A crime is typically deemed to be “solved” by the police when an arrest has been made and a suspect has been charged with the crime. This is often referred to as a ‘clearance by arrest’.  It can be argued a conviction is not necessary for a crime to be considered solved by the police. The police’s role is to investigate and identify suspects, while the judicial system is responsible for determining guilt or innocence.

But what of a crime where the suspect is found not guilty by a Jury?  More pertinently in Bermuda given recent events, what of a crime in respect of which the jury do not get to deliberate because the Judge intervenes and deems the police have provided insufficient evidence?  It appears reasonable to believe the crime should be considered ‘unsolved’, that if only from the perspective of the victim’s family, the matter is unresolved.

However, often the judicial system’s determination of guilt or innocence is separate from the police’s classification of a crime as solved. An acquittal reflects the court’s decision based on the evidence presented during the trial, but it does not affect the initial clearance of the crime. If new evidence emerges or if another suspect is identified, the police may reopen the investigation. However, this is usually a separate process, and the original clearance status typically remains on record.
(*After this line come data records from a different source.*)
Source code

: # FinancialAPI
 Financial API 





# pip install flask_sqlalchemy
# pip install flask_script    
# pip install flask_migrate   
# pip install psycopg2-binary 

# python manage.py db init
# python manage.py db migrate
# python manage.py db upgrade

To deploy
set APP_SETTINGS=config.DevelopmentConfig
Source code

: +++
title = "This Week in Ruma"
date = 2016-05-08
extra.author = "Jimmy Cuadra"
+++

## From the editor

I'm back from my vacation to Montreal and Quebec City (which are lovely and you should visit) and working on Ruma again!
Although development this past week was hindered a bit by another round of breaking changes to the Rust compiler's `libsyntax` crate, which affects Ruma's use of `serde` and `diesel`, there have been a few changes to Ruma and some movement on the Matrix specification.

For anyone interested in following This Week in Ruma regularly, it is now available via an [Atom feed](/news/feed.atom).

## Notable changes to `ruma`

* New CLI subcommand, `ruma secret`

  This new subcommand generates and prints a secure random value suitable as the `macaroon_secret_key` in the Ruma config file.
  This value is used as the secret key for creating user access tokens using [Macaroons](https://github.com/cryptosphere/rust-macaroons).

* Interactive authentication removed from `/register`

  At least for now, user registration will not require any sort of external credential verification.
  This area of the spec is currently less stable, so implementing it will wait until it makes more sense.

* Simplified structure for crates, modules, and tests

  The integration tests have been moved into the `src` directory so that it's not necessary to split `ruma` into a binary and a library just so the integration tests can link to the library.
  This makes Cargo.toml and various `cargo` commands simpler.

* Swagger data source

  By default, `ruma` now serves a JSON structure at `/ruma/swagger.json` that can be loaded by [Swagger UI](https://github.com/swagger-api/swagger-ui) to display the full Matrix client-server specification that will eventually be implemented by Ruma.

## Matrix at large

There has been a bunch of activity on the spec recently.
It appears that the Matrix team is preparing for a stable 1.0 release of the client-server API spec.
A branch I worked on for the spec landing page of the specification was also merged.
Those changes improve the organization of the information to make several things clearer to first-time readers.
While officially the crime may still be considered solved, public perception might differ, especially if the acquitted individual is believed to be innocent. In such cases, the community or the victim’s family might view the crime as unsolved until the actual perpetrator is convicted.

In summary, while a murder acquittal does not officially render the crime unsolved in police records, it often prompts continued investigation to seek justice and address public concerns.

01/2024Murder investigation was ‘woeful’ and following a trial in the Supreme Court, Raheem Wray was found not guilty of the murder of Osagi Bascome, a national level footballer, who was murdered in December 2021

05/2024Trio found not guilty of fatal stabbing in 2022. Puisne Judge Juan Wolffe instructed a Supreme Court jury to find Isaiah Smith, Omari Williams and Jaja DeSilva not guilty of the August 2022 murder, concluding there was no evidence on which the jury could find beyond a reasonable doubt the accused killed Marcus Wilson and that on the same day Mr Smith and Mr Williams had a bladed article on their person.

07/2024Charges dropped against Robin Hood murder accused. Acting Puisne Judge Mark Pettingill directed the jury to return a verdict of not guilty because he deemed the case a “circumstantial” one, he concluded that there was no evidence “on which you can find beyond reasonable doubt” that the defendant was guilty.

  • the CCTV evidence was regarded as circumstantial, failed to prove “any evidence against the defendant”.
  • four pieces of gunshot residue evidence, were presented based on the argument that “the Robin Hood shooting was the only shooting to have occurred within the two days of the defendant being arrested”.
  • a single piece of gunshot residue was found on a pair of shoes at the defendant’s residence.
  • the Crown’s evidence on Mr Akinstall being part of a gang “amounts to hearsay” .
  • the gait evidence presented  could not support the identification of the defendant as the individual who committed the crime.